A Constitutional Referendum on the Recognition of the Aboriginal People?

By September 21, 2012Indigenous, Politics, Society

Were you one of the many who had forgotten, or never knew, about this proposal? I certainly was. The news that such a referendum was to be shelved for two or three years must have caused many to ask themselves ‘What referendum?’ I cannot recall its being discussed in the last couple of years, though it had been one of the planks of agreement between Julia Gillard, the Greens and Mr Oakeshott. The report of an expert panel set up to consider the issue was released in mid January, and sank without trace.

Two questions immediately came to my mind. What exactly would the referendum ask us to agree to? And how would the proponents persuade us to vote for it? I’ll deal with the second at once. Constitutional amendments in Australia have a poor record of success, for two reasons. The first is that success requires both a majority of voters and a majority of voters in a majority of States, which is actually a two-thirds majority. That has turned out to be a hard ask. Those proposed amendments that have come closest have garnered the majority in Australia as a whole, but failed to get majorities in  four States (the Territories don’t count for this purpose).

Why so? Because almost any question that is put to the people becomes a matter of today’s politics, in which an Opposition is looking for issues on which it can attack the Government. This is particularly the case if the referendum is held at the same time as an election.

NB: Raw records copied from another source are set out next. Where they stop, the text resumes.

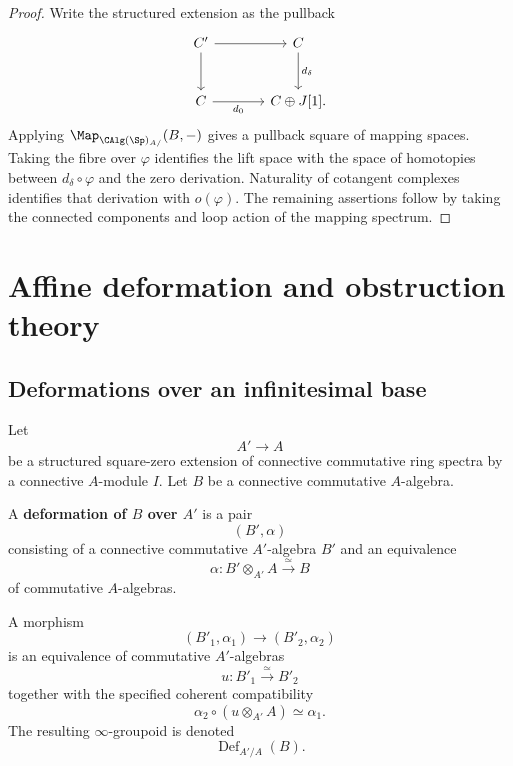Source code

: \begin{proof}
Write the structured extension as the pullback
\[
\begin{tikzcd}[column sep=large, row sep=large]
    C'
        \arrow[r]
        \arrow[d]
    &
    C
        \arrow[d, "d_\delta"]
    \\
    C
        \arrow[r, "d_0"']
    &
    C\oplus J[1].
\end{tikzcd}
\]
Applying $\Map_{\CAlg(\Sp)_{A/}}(B,-)$ gives a pullback square of
mapping spaces. Taking the fibre over $\varphi$ identifies the lift space
with the space of homotopies between $d_\delta\circ\varphi$ and the zero
derivation. Naturality of cotangent complexes identifies that derivation
with $o(\varphi)$. The remaining assertions follow by taking the
connected components and loop action of the mapping spectrum.
\end{proof}

\section{Affine deformation and obstruction theory}
\label{sec:affine-spectral-deformation-theory}

\subsection{Deformations over an infinitesimal base}

\begin{definition}
\label{def:affine-deformation-square-zero}
Let
\[
    A'
    \longrightarrow
    A
\]
be a structured square-zero extension of connective commutative ring
spectra by a connective \(A\)-module \(I\). Let \(B\) be a connective
commutative \(A\)-algebra.

A \textbf{deformation of \(B\) over \(A'\)} is a pair
\[
    (B',\alpha)
\]
consisting of a connective commutative \(A'\)-algebra \(B'\) and an
equivalence
\[
    \alpha
    \colon
    B'\otimes_{A'}A
    \xrightarrow{\simeq}
    B
\]
of commutative \(A\)-algebras.

A morphism
\[
    (B'_1,\alpha_1)
    \longrightarrow
    (B'_2,\alpha_2)
\]
is an equivalence of commutative \(A'\)-algebras
\[
    u
    \colon
    B'_1
    \xrightarrow{\simeq}
    B'_2
\]
together with the specified coherent compatibility
\[
    \alpha_2
    \circ
    (u\otimes_{A'}A)
    \simeq
    \alpha_1.
\]
The resulting \(\infty\)-groupoid is denoted
\[
    \operatorname{Def}_{A'/A}(B).
\]
\end{definition}

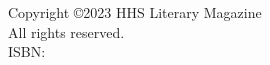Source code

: \begin{center}
Copyright \copyright 2023 HHS Literary Magazine\\
All rights reserved.\\
ISBN:\\
\end{center}
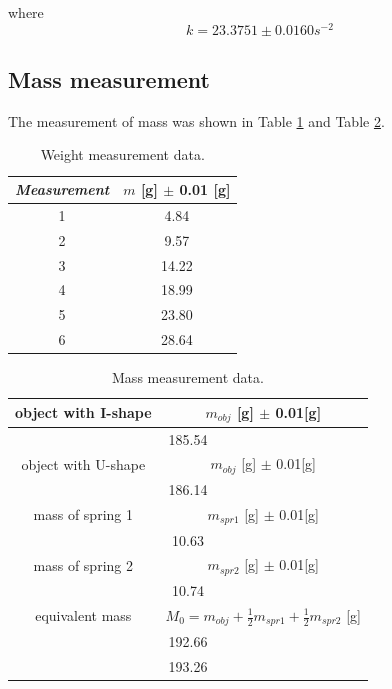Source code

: \documentclass{article}
\begin{document}
where
$$k=23.3751\pm0.0160s^{-2}$$

\newpage

\subsection{Mass measurement}

The measurement of mass was shown in Table \ref{tab-5} and Table \ref{tab-6}.\\

\begin{table}[!h]
\begin{center}
\begin{tabular}{cc}
\hline
\textit{Measurement} & $m$ [g] $\pm$ 0.01 [g] \\

\hline
1	&	4.84\\
2	&	9.57\\
3	&	14.22\\
4	&	18.99\\
5	&	23.80\\
6	&	28.64\\

\hline
\end{tabular}
\caption{Weight measurement data.}
\label{tab-5}
\end{center}
\end{table}


\begin{table}[!h]
\begin{center}
\begin{tabular}{|cc|}
\hline
object with I-shape & $m_{obj}$ [g] $\pm$ 0.01[g]\\
\hline
\multicolumn{2}{|c|}{185.54}\\
\hline
object with U-shape & $m_{obj}$ [g] $\pm$ 0.01[g]\\
\hline
\multicolumn{2}{|c|}{186.14}\\
\hline
mass of spring 1 & $m_{spr1}$ [g] $\pm$ 0.01[g]\\
\hline
\multicolumn{2}{|c|}{10.63}\\
\hline
mass of spring 2 & $m_{spr2}$ [g] $\pm$ 0.01[g]\\
\hline
\multicolumn{2}{|c|}{10.74}\\
\hline
equivalent mass & $M_0=m_{obj}+\frac{1}{2}m_{spr1}+\frac{1}{2}m_{spr2}$ [g]\\
\hline
\multicolumn{2}{|c|}{192.66}\\
\multicolumn{2}{|c|}{193.26}\\
\hline

\end{tabular}
\caption{Mass measurement data.}
\label{tab-6}
\end{center}
\end{table}
\end{document}
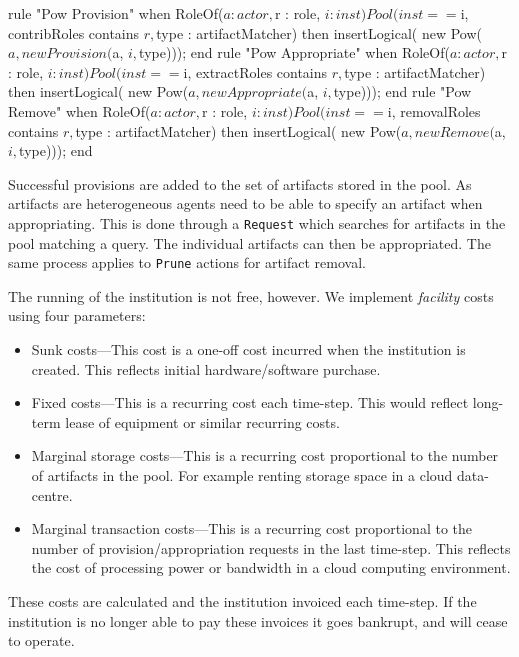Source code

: \begin{drools}[label=lst:provapppow,caption={Institutionalised power for provision, appropration and removal from a pool of artifacts.}]
rule "Pow Provision"
	when
		RoleOf($a : actor, $r : role, $i : inst)
		Pool(inst == $i, contribRoles contains $r, $type : artifactMatcher)
	then
		insertLogical( new Pow($a, new Provision($a, $i, $type)));
end
rule "Pow Appropriate"
	when
		RoleOf($a : actor, $r : role, $i : inst)
		Pool(inst == $i, extractRoles contains $r, $type : artifactMatcher)
	then
		insertLogical( new Pow($a, new Appropriate($a, $i, $type)));
end
rule "Pow Remove"
	when
		RoleOf($a : actor, $r : role, $i : inst)
		Pool(inst == $i, removalRoles contains $r, $type : artifactMatcher)
	then
		insertLogical( new Pow($a, new Remove($a, $i, $type)));
end
\end{drools}

Successful provisions are added to the set of artifacts stored in the pool. As
artifacts are heterogeneous agents need to be able to specify an artifact when
appropriating. This is done through a \texttt{Request} which searches for
artifacts in the pool matching a query. The individual artifacts can then be
appropriated. The same process applies to \texttt{Prune} actions for artifact
removal.

The running of the institution is not free, however. We implement
\emph{facility} costs using four parameters:

\begin{itemize}
\item Sunk costs---This cost is a one-off cost incurred when the institution is created. This reflects initial hardware/software purchase.
\item Fixed costs---This is a recurring cost each time-step. This would reflect long-term lease of equipment or similar recurring costs.
\item Marginal storage costs---This is a recurring cost proportional to the number of artifacts in the pool. For example renting storage space in a cloud data-centre.
\item Marginal transaction costs---This is a recurring cost proportional to the number of provision/appropriation requests in the last time-step. This reflects the cost of processing power or bandwidth in a cloud computing environment.
\end{itemize}

These costs are calculated and the institution invoiced each time-step. If the
institution is no longer able to pay these invoices it goes bankrupt, and will
cease to operate.

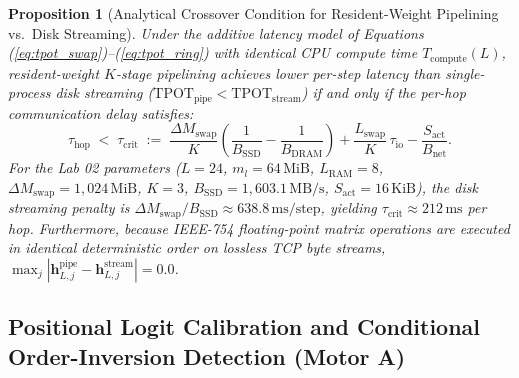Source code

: \documentclass[10pt,a4paper]{article}
\newtheorem{proposition}{Proposition}
\begin{document}
\begin{proposition}[Analytical Crossover Condition for Resident-Weight Pipelining vs.\ Disk Streaming]
\label{prop:ram_dominance}
Under the additive latency model of Equations (\ref{eq:tpot_swap})--(\ref{eq:tpot_ring}) with identical CPU compute time $T_{\text{compute}}(L)$, resident-weight $K$-stage pipelining achieves lower per-step latency than single-process disk streaming ($\text{TPOT}_{\text{pipe}} < \text{TPOT}_{\text{stream}}$) if and only if the per-hop communication delay satisfies:
\begin{equation}
\label{eq:net_bound}
\tau_{\text{hop}} \;<\; \tau_{\text{crit}} \;:=\; \frac{\Delta M_{\text{swap}}}{K}\!\left(\frac{1}{B_{\text{SSD}}} - \frac{1}{B_{\text{DRAM}}}\right) + \frac{L_{\text{swap}}}{K}\,\tau_{\text{io}} - \frac{S_{\text{act}}}{B_{\text{net}}}.
\end{equation}
For the Lab 02 parameters ($L=24$, $m_l = 64\,\text{MiB}$, $L_{\text{RAM}}=8$, $\Delta M_{\text{swap}} = 1,024\,\text{MiB}$, $K=3$, $B_{\text{SSD}} = 1,603.1\,\text{MB/s}$, $S_{\text{act}} = 16\,\text{KiB}$), the disk streaming penalty is $\Delta M_{\text{swap}}/B_{\text{SSD}} \approx 638.8\,\text{ms/step}$, yielding $\tau_{\text{crit}} \approx 212\,\text{ms}$ per hop. Furthermore, because IEEE-754 floating-point matrix operations are executed in identical deterministic order on lossless TCP byte streams, $\max_j |\mathbf{h}_{L,j}^{\text{pipe}} - \mathbf{h}_{L,j}^{\text{stream}}| = 0.0$.
\end{proposition}

\subsection{Positional Logit Calibration and Conditional Order-Inversion Detection (Motor A)}
\label{sec:math_system1}
\end{document}
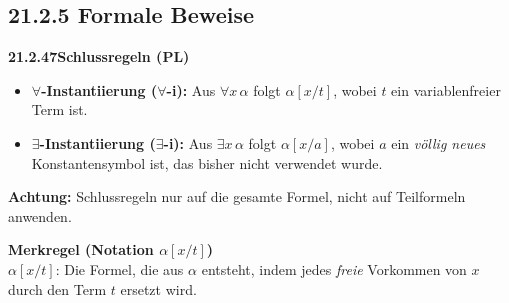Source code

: \documentclass[a4paper,12pt]{article}
\newcommand{\gentry}[3]{%
  \noindent\textbf{#1\quad #2}\nopagebreak\\[0.2em]
  #3\par\smallskip
}
\begin{document}
\subsection*{21.2.5 Formale Beweise}

\gentry{21.2.47}{Schlussregeln (PL)}{%
  \begin{itemize}[topsep=2pt,itemsep=1pt]
    \item \textbf{$\forall$-Instantiierung ($\forall$-i):} Aus $\forall x\,\alpha$
          folgt $\alpha[x/t]$, wobei $t$ ein variablenfreier Term ist.
    \item \textbf{$\exists$-Instantiierung ($\exists$-i):} Aus $\exists x\,\alpha$
          folgt $\alpha[x/a]$, wobei $a$ ein \emph{völlig neues} Konstantensymbol
          ist, das bisher nicht verwendet wurde.
  \end{itemize}
  \textbf{Achtung:} Schlussregeln nur auf die gesamte Formel, nicht auf Teilformeln
  anwenden.
}

\gentry{}{Merkregel (Notation $\alpha[x/t]$)}{%
  $\alpha[x/t]$: Die Formel, die aus $\alpha$ entsteht, indem jedes
  \emph{freie} Vorkommen von $x$ durch den Term $t$ ersetzt wird.
}
\end{document}
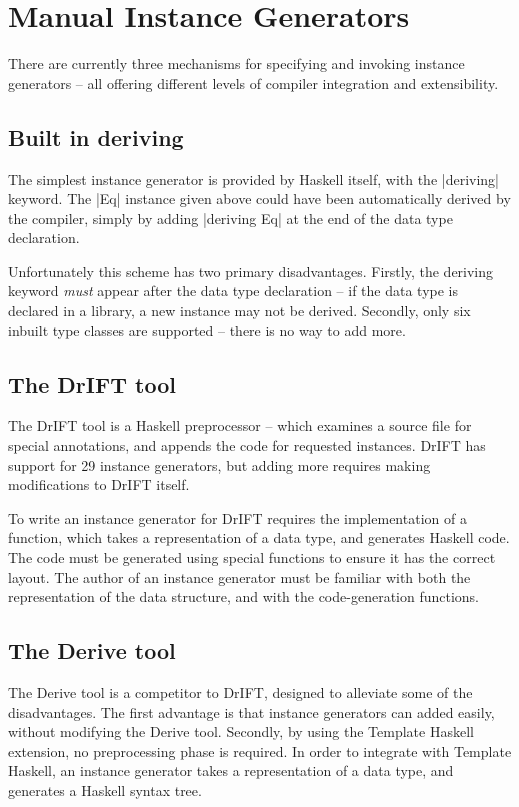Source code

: \documentclass{llncs}
\begin{document}
\section{Manual Instance Generators}
\label{sec:manual_instances}

There are currently three mechanisms for specifying and invoking instance generators -- all offering different levels of compiler integration and extensibility.

\subsection{Built in deriving}

The simplest instance generator is provided by Haskell itself, with the |deriving| keyword. The |Eq| instance given above could have been automatically derived by the compiler, simply by adding |deriving Eq| at the end of the data type declaration.

Unfortunately this scheme has two primary disadvantages. Firstly, the deriving keyword \textit{must} appear after the data type declaration -- if the data type is declared in a library, a new instance may not be derived. Secondly, only six inbuilt type classes are supported -- there is no way to add more.

\subsection{The DrIFT tool}

The DrIFT tool \cite{drift} is a Haskell preprocessor -- which examines a source file for special annotations, and appends the code for requested instances. DrIFT has support for 29 instance generators, but adding more requires making modifications to DrIFT itself.

To write an instance generator for DrIFT requires the implementation of a function, which takes a representation of a data type, and generates Haskell code. The code must be generated using special functions to ensure it has the correct layout. The author of an instance generator must be familiar with both the representation of the data structure, and with the code-generation functions.

\subsection{The Derive tool}

The Derive tool \cite{derive} is a competitor to DrIFT, designed to alleviate some of the disadvantages. The first advantage is that instance generators can added easily, without modifying the Derive tool. Secondly, by using the Template Haskell \cite{template_haskell} extension, no preprocessing phase is required. In order to integrate with Template Haskell, an instance generator takes a representation of a data type, and generates a Haskell syntax tree.
\end{document}
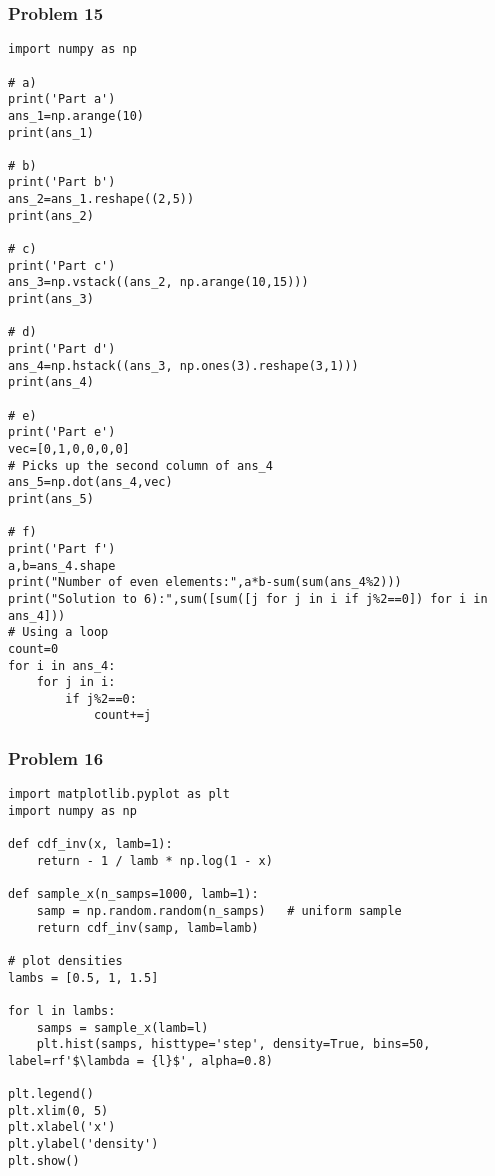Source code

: \documentclass{harvardml}
\theoremstyle{definition}
\theoremstyle{plain}
\begin{document}
\subsubsection*{Problem 15}
\begin{verbatim}
import numpy as np

# a)
print('Part a')
ans_1=np.arange(10)
print(ans_1)

# b)
print('Part b')
ans_2=ans_1.reshape((2,5))
print(ans_2)

# c)
print('Part c')
ans_3=np.vstack((ans_2, np.arange(10,15)))
print(ans_3)

# d)
print('Part d')
ans_4=np.hstack((ans_3, np.ones(3).reshape(3,1)))
print(ans_4)

# e)
print('Part e')
vec=[0,1,0,0,0,0]
# Picks up the second column of ans_4
ans_5=np.dot(ans_4,vec)
print(ans_5)

# f)
print('Part f')
a,b=ans_4.shape
print("Number of even elements:",a*b-sum(sum(ans_4%2)))
print("Solution to 6):",sum([sum([j for j in i if j%2==0]) for i in ans_4]))
# Using a loop
count=0
for i in ans_4:
    for j in i:
        if j%2==0:
            count+=j

\end{verbatim}

\subsubsection*{Problem 16}
\begin{verbatim}
import matplotlib.pyplot as plt
import numpy as np

def cdf_inv(x, lamb=1):
    return - 1 / lamb * np.log(1 - x)

def sample_x(n_samps=1000, lamb=1):
    samp = np.random.random(n_samps)   # uniform sample
    return cdf_inv(samp, lamb=lamb)
    
# plot densities
lambs = [0.5, 1, 1.5]

for l in lambs:
    samps = sample_x(lamb=l)
    plt.hist(samps, histtype='step', density=True, bins=50, label=rf'$\lambda = {l}$', alpha=0.8)

plt.legend()
plt.xlim(0, 5)
plt.xlabel('x')
plt.ylabel('density')
plt.show()
\end{verbatim}
\end{document}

Even if both sides of politics agree on the need for a change, the voters may not follow their lead: there seems to be, at least in this matter, a distrust of politicians and their apparent need for more power.

So if there were to be a successful referendum on the recognition of the Aboriginal and Torres Strait Islander peoples, it would require co-operation between the parties and, in my view, a broad base of community support that was unconnected with the parties, a long lead time, and a form of words that was easily understandable and generally acceptable. Do you see any problems there?

Well, yes — none of it currently applies. It is true that there was a highly successful referendum on the Aboriginal people in 1967 — nearly 91 per cent in favour, and all States. But this one focussed on the then exclusion of indigenous people from being counted in the census, and that seemed uncontroversial. One on the ‘recognition’ of the indigenous peoples seems to me fraught with wording difficulties from the beginning.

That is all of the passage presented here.